Exercise details »
Please find all lines in the data that hold the string "Numerical" and copy them.

Entries provided »
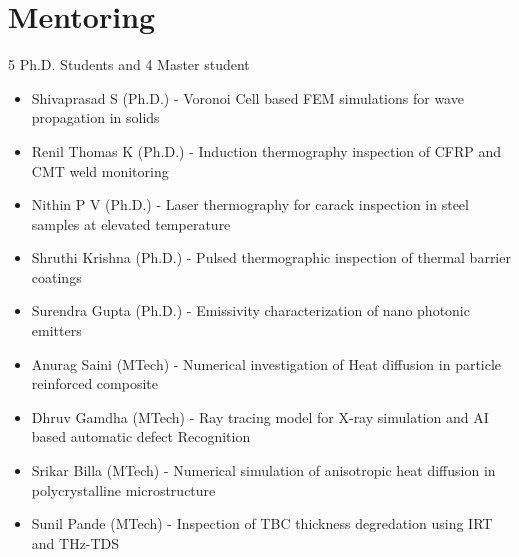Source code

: \documentclass{my_cv}%
\begin{document}
\section{Mentoring}
\vspace{1em}
\noindent \faEye \hspace{1em} \color{mygray} 5 Ph.D. Students and 4 Master student 
\begin{itemize}[leftmargin=0.15in]
\setlength\itemsep{-0.1em}
\color{mygray}
\item Shivaprasad S (Ph.D.) - Voronoi Cell based FEM simulations for wave propagation in solids \cite{Shivaprasadcomsolconf2015,Shivaprasadconf2015}
\item Renil Thomas K (Ph.D.) - Induction thermography inspection of CFRP and CMT weld monitoring \cite{Renilconf2016,Kidanganconf2016,thomas2017} 
\item Nithin P V (Ph.D.) - Laser thermography for carack inspection in steel samples at elevated temperature \cite{Nithin2019,Nithinconf2016,Nithinconf2018,puthiyaveettil2020}
\item Shruthi Krishna (Ph.D.) - Pulsed thermographic inspection of thermal barrier coatings \cite{Sruthiconf2018,Krishnaconf2017}
\item Surendra Gupta (Ph.D.) - Emissivity characterization of nano photonic emitters \cite{Surendra2020}
\item Anurag Saini (MTech) - Numerical investigation of Heat diffusion in particle reinforced composite \cite{Saini2020}
\item Dhruv Gamdha (MTech) - Ray tracing model for X-ray simulation and AI based automatic defect Recognition \cite{Dhruv2019,Dhruv2020}
\item Srikar Billa (MTech) - Numerical simulation of anisotropic heat diffusion in polycrystalline microstructure
\item Sunil Pande (MTech) - Inspection of TBC thickness degredation using IRT and THz-TDS
\end{itemize}
\end{document}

Exercise response »
\item Anurag Saini (MTech) - Numerical investigation of Heat diffusion in particle reinforced composite \cite{Saini2020}
\item Srikar Billa (MTech) - Numerical simulation of anisotropic heat diffusion in polycrystalline microstructure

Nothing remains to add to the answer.